*Exercise directions*
Within the listing below, how many lines contain "giây"? Only the number is wanted.

*Entries shown*
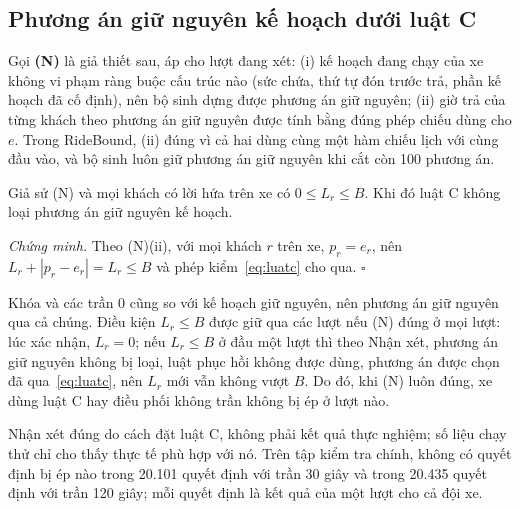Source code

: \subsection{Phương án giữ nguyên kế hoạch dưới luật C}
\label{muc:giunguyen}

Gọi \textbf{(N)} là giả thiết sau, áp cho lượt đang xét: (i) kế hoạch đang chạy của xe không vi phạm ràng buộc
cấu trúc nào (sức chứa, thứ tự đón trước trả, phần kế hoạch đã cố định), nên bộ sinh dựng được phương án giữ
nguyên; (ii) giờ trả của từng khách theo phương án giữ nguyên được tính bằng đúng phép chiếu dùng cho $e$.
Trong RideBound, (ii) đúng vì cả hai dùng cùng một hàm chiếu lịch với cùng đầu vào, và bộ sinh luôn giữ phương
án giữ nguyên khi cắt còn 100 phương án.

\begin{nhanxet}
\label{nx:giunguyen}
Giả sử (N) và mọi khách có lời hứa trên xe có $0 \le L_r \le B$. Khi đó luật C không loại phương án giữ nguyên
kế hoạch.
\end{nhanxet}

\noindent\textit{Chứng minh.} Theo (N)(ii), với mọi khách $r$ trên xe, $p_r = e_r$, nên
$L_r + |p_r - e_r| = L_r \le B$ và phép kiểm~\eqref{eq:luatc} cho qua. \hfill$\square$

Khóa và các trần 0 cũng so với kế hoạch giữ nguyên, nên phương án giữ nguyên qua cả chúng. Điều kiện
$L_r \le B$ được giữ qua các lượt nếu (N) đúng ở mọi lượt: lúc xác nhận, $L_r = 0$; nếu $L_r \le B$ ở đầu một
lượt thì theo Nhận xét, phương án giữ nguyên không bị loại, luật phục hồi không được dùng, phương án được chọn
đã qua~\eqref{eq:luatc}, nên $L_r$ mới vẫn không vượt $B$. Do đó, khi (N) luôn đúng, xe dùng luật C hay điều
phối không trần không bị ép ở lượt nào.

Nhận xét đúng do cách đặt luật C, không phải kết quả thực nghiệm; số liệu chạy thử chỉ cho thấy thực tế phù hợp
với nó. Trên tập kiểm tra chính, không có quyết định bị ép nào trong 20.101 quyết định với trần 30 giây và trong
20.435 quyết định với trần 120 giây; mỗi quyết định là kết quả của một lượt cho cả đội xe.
==
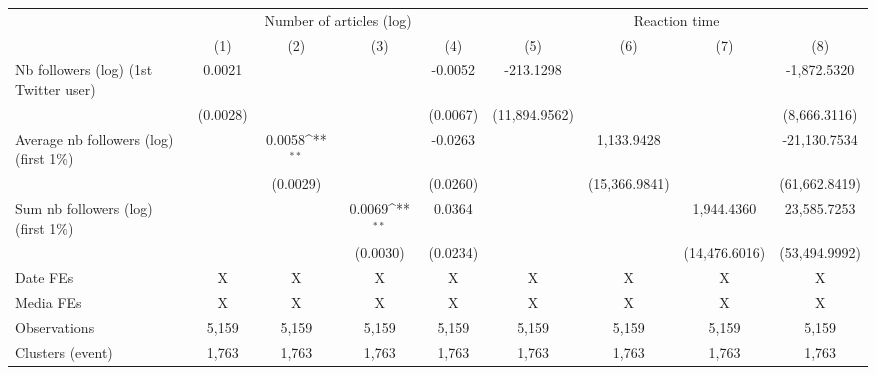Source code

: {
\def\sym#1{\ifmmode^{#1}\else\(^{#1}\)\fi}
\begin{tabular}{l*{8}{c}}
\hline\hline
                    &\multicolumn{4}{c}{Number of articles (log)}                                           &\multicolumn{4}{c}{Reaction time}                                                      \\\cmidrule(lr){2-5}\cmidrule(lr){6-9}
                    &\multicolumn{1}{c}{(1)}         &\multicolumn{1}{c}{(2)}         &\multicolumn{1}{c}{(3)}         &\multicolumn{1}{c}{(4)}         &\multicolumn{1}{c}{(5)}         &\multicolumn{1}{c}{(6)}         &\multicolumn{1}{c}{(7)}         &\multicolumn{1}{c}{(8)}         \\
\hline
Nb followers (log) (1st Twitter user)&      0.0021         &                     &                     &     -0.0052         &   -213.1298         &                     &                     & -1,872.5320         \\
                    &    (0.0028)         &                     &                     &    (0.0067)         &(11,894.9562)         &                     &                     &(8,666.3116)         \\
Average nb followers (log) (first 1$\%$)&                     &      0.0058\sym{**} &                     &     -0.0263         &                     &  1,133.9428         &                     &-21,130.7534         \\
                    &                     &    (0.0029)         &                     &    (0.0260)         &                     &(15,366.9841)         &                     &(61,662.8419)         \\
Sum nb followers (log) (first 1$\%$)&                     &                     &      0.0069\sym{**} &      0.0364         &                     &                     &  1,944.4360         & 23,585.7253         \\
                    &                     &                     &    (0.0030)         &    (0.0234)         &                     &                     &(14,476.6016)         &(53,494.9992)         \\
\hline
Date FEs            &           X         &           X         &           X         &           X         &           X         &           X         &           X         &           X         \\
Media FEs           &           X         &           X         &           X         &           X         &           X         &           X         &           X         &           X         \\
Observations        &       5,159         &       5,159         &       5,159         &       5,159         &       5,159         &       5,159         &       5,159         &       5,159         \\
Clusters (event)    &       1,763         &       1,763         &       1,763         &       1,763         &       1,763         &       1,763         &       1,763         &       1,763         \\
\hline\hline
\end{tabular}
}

*Solved problem*
2